Search code examples
google-kubernetes-engineload-balancingkubernetes-health-check

GKE ignores readiness probe from pod during high load


I have an app running in kubernetes, on a couple of pods. I'm trying to improve our deployment experience (we're using rolling deployment), which is currently causing pains.

What I want to achieve:

  • each pod first goes not ready, so it gets no more traffic
  • then it will finish the requests it's processing currently
  • then it can be removed

This should all be possible and just work - you create a deployment that contains readiness and liveness probes. The load balancer will pick these up and route traffic accordingly. However, when I test my deployment, I see pods getting requests even when switching to not ready. Specifically, it looks like the load balancer won't update when a lot of traffic comes in. I can see pods going "not ready" when I signal them - and if they don't get traffic when they switch state, they will not receive traffic afterwards. But if they're getting traffic while switching, the load balancer just ignores the state change.

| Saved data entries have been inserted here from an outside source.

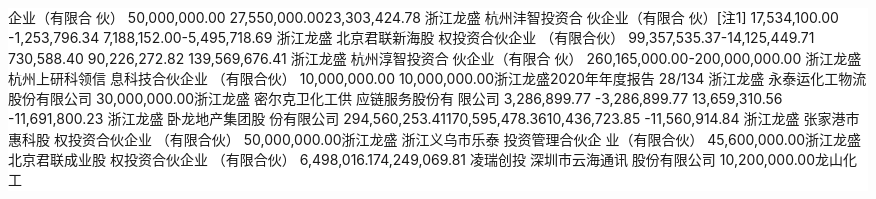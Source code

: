 企业（有限合
伙）
50,000,000.00
27,550,000.0023,303,424.78
浙江龙盛
杭州沣智投资合
伙企业（有限合
伙）[注1]
17,534,100.00
-1,253,796.34
7,188,152.00-5,495,718.69
浙江龙盛
北京君联新海股
权投资合伙企业
（有限合伙）
99,357,535.37-14,125,449.71
730,588.40
90,226,272.82
139,569,676.41
浙江龙盛
杭州淳智投资合
伙企业（有限合
伙）
260,165,000.00-200,000,000.00
浙江龙盛
杭州上研科领信
息科技合伙企业
（有限合伙）
10,000,000.00
10,000,000.00浙江龙盛2020年年度报告
28/134
浙江龙盛
永泰运化工物流
股份有限公司
30,000,000.00浙江龙盛
密尔克卫化工供
应链服务股份有
限公司
3,286,899.77
-3,286,899.77
13,659,310.56
-11,691,800.23
浙江龙盛
卧龙地产集团股
份有限公司
294,560,253.41170,595,478.3610,436,723.85
-11,560,914.84
浙江龙盛
张家港市惠科股
权投资合伙企业
（有限合伙）
50,000,000.00浙江龙盛
浙江义乌市乐泰
投资管理合伙企
业（有限合伙）
45,600,000.00浙江龙盛
北京君联成业股
权投资合伙企业
（有限合伙）
6,498,016.174,249,069.81
凌瑞创投
深圳市云海通讯
股份有限公司
10,200,000.00龙山化工
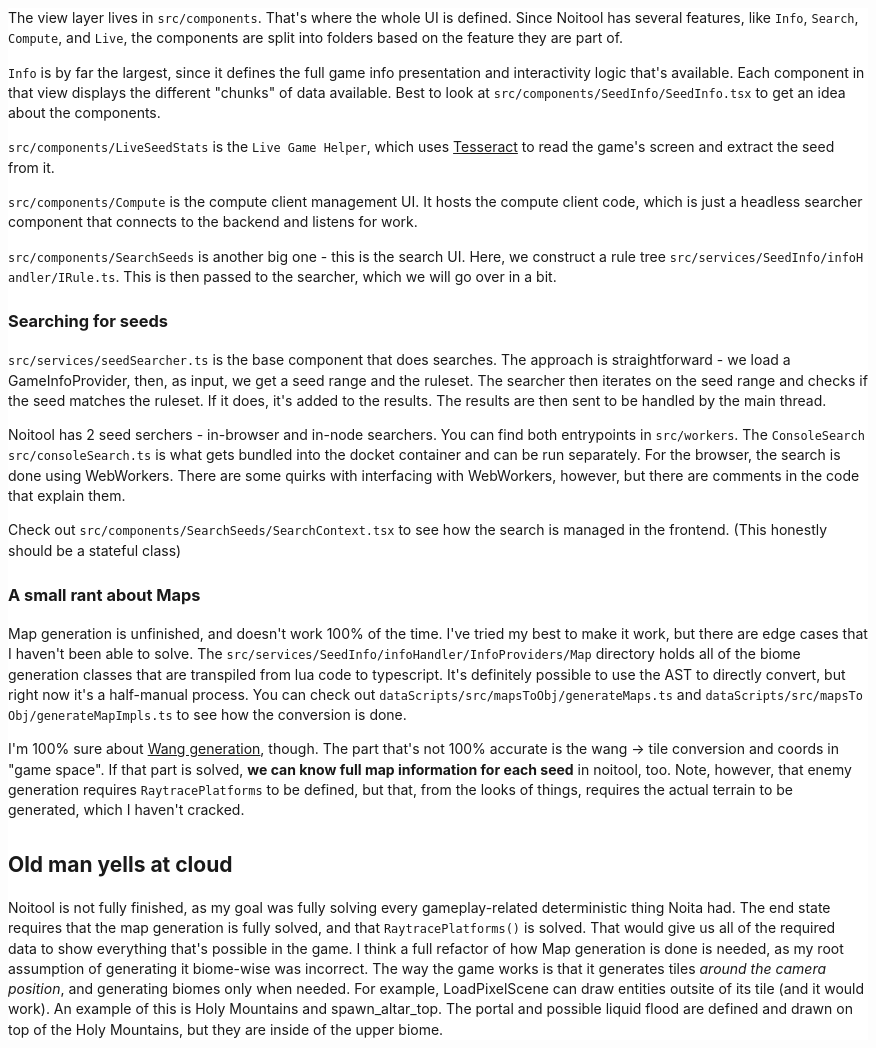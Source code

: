 The view layer lives in `src/components`. That's where the whole UI is defined. Since Noitool has several features, like `Info`, `Search`, `Compute`, and `Live`, the components are split into folders based on the feature they are part of.

`Info` is by far the largest, since it defines the full game info presentation and interactivity logic that's available. Each component in that view displays the different "chunks" of data available. Best to look at `src/components/SeedInfo/SeedInfo.tsx` to get an idea about the components.

`src/components/LiveSeedStats` is the `Live Game Helper`, which uses [Tesseract](https://tesseract.projectnaptha.com/) to read the game's screen and extract the seed from it.

`src/components/Compute` is the compute client management UI. It hosts the compute client code, which is just a headless searcher component that connects to the backend and listens for work.

`src/components/SearchSeeds` is another big one - this is the search UI. Here, we construct a rule tree `src/services/SeedInfo/infoHandler/IRule.ts`. This is then passed to the searcher, which we will go over in a bit.

### Searching for seeds

`src/services/seedSearcher.ts` is the base component that does searches. The approach is straightforward - we load a GameInfoProvider, then, as input, we get a seed range and the ruleset. The searcher then iterates on the seed range and checks if the seed matches the ruleset. If it does, it's added to the results. The results are then sent to be handled by the main thread.

Noitool has 2 seed serchers - in-browser and in-node searchers. You can find both entrypoints in `src/workers`. The `ConsoleSearch` `src/consoleSearch.ts` is what gets bundled into the docket container and can be run separately. For the browser, the search is done using WebWorkers. There are some quirks with interfacing with WebWorkers, however, but there are comments in the code that explain them.

Check out `src/components/SearchSeeds/SearchContext.tsx` to see how the search is managed in the frontend. (This honestly should be a stateful class)

### A small rant about Maps

Map generation is unfinished, and doesn't work 100% of the time. I've tried my best to make it work, but there are edge cases that I haven't been able to solve. The `src/services/SeedInfo/infoHandler/InfoProviders/Map` directory holds all of the biome generation classes that are transpiled from lua code to typescript. It's definitely possible to use the AST to directly convert, but right now it's a half-manual process. You can check out `dataScripts/src/mapsToObj/generateMaps.ts` and `dataScripts/src/mapsToObj/generateMapImpls.ts` to see how the conversion is done.

I'm 100% sure about [Wang generation](https://noita.fandom.com/wiki/World_generation#Herringbone_Wang_Tiles), though. The part that's not 100% accurate is the wang -> tile conversion and coords in "game space". If that part is solved, **we can know full map information for each seed** in noitool, too. Note, however, that enemy generation requires `RaytracePlatforms` to be defined, but that, from the looks of things, requires the actual terrain to be generated, which I haven't cracked.

## Old man yells at cloud

Noitool is not fully finished, as my goal was fully solving every gameplay-related deterministic thing Noita had. The end state requires that the map generation is fully solved, and that `RaytracePlatforms()` is solved. That would give us all of the required data to show everything that's possible in the game. I think a full refactor of how Map generation is done is needed, as my root assumption of generating it biome-wise was incorrect. The way the game works is that it generates tiles _around the camera position_, and generating biomes only when needed. For example, LoadPixelScene can draw entities outsite of its tile (and it would work). An example of this is Holy Mountains and spawn_altar_top. The portal and possible liquid flood are defined and drawn on top of the Holy Mountains, but they are inside of the upper biome.
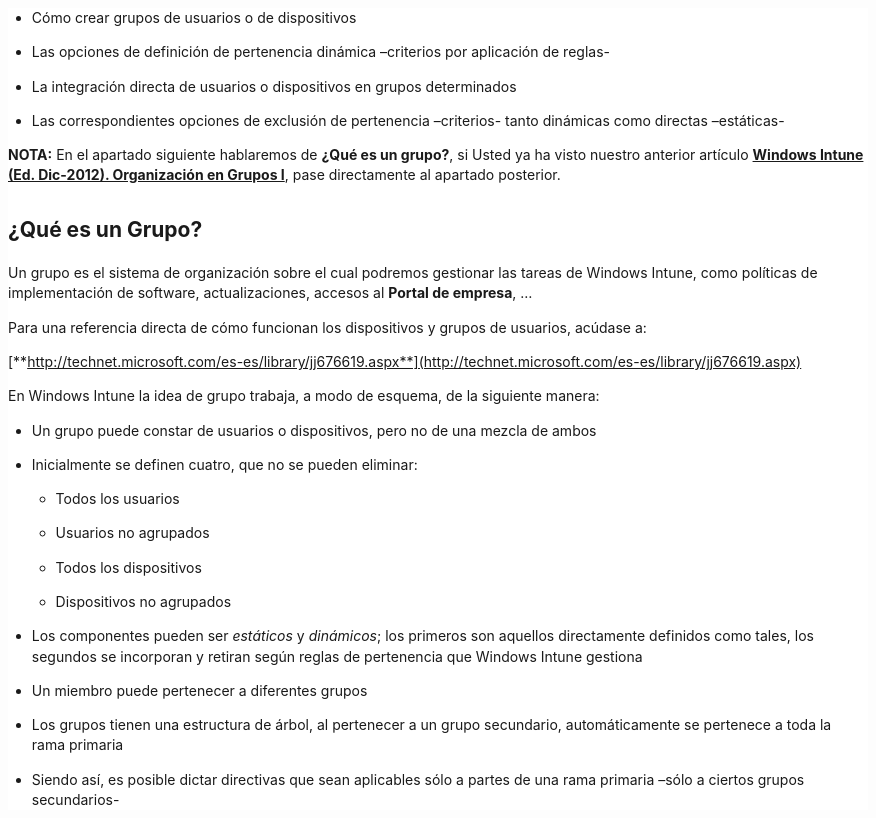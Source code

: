 * Cómo crear grupos de usuarios o de dispositivos

* Las opciones de definición de pertenencia dinámica –criterios por
aplicación de reglas-

* La integración directa de usuarios o dispositivos en grupos determinados

* Las correspondientes opciones de exclusión de pertenencia –criterios-
tanto dinámicas como directas –estáticas-



**NOTA:** En el apartado siguiente hablaremos de **¿Qué es un grupo?**,
si Usted ya ha visto nuestro anterior artículo [**Windows Intune (Ed.
Dic-2012). Organización en Grupos
I**](http://msdn.microsoft.com/es-es/library/dn133099.aspx), pase
directamente al apartado posterior.

¿Qué es un Grupo?
-----------------

Un grupo es el sistema de organización sobre el cual podremos gestionar
las tareas de Windows Intune, como políticas de implementación de
software, actualizaciones, accesos al **Portal de empresa**, …

Para una referencia directa de cómo funcionan los dispositivos y grupos
de usuarios, acúdase a:

[**http://technet.microsoft.com/es-es/library/jj676619.aspx**](http://technet.microsoft.com/es-es/library/jj676619.aspx)

En Windows Intune la idea de grupo trabaja, a modo de esquema, de la
siguiente manera:

-   Un grupo puede constar de usuarios o dispositivos, pero no de una
    mezcla de ambos

-   Inicialmente se definen cuatro, que no se pueden eliminar:

    -   Todos los usuarios

    -   Usuarios no agrupados

    -   Todos los dispositivos

    -   Dispositivos no agrupados

-   Los componentes pueden ser *estáticos* y *dinámicos*; los primeros
    son aquellos directamente definidos como tales, los segundos se
    incorporan y retiran según reglas de pertenencia que Windows Intune
    gestiona

-   Un miembro puede pertenecer a diferentes grupos

-   Los grupos tienen una estructura de árbol, al pertenecer a un grupo
    secundario, automáticamente se pertenece a toda la rama primaria

-   Siendo así, es posible dictar directivas que sean aplicables sólo a
    partes de una rama primaria –sólo a ciertos grupos secundarios-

I'm starting to wonder how to handle this, because I can't see what I'm missing - it must be possible to host a high traffic app on kubernetes with pods going "not ready" without losing tons of requests.

My configurations

Deployment

apiVersion: apps/v1
kind: Deployment
metadata:
  labels:
    app: my-service
  name: my-service
  namespace: mine
spec:
  replicas: 2
  selector:
    matchLabels:
      app: my-service
  strategy:
    rollingUpdate:
      maxSurge: 25%
      maxUnavailable: 25%
    type: RollingUpdate
  template:
    metadata:
      labels:
    app: my-service
    env: production
    spec:
      containers:
      - name: my-service
    image: IMAGE ID
    imagePullPolicy: Always
    volumeMounts:
    - name: credentials
      mountPath: "/run/credentials"
      readOnly: true
    securityContext:
      privileged: true
    ports:
    - containerPort: 8080
      protocol: TCP
    lifecycle:
      preStop:
        exec:
          command: ["/opt/app/bin/graceful-shutdown.sh"]
    readinessProbe:
      httpGet:
         path: /ready
         port: 8080
      periodSeconds: 1
      initialDelaySeconds: 5
      failureThreshold: 1
    livenessProbe:
      httpGet:
         path: /alive
         port: 8080
      periodSeconds: 1
      failureThreshold: 2
      initialDelaySeconds: 60
    resources:
      requests:
        memory: "500M"
        cpu: "250m"
      dnsPolicy: ClusterFirst
      restartPolicy: Always
      terminationGracePeriodSeconds: 60
      nodeSelector:
    cloud.google.com/gke-nodepool: stateful

Service/loadbalancer

apiVersion: v1
kind: Service
metadata:
  name: stock-service-loadbalancer
  namespace: stock
spec:
  selector:
    app: stock-service
  ports:
    - protocol: TCP
      port: 80
      targetPort: 8080
  type: LoadBalancer

Solution

  • This turned out to be an effect or long-lasting connections, not of traffic amount. The cause seems to be that the load balancer won't close open connections - and for our service we were using a testing setup that was using a pool of long-running connections. So, the load balancer was updating it's routes, but the existing connections kept sending data to the terminating pod.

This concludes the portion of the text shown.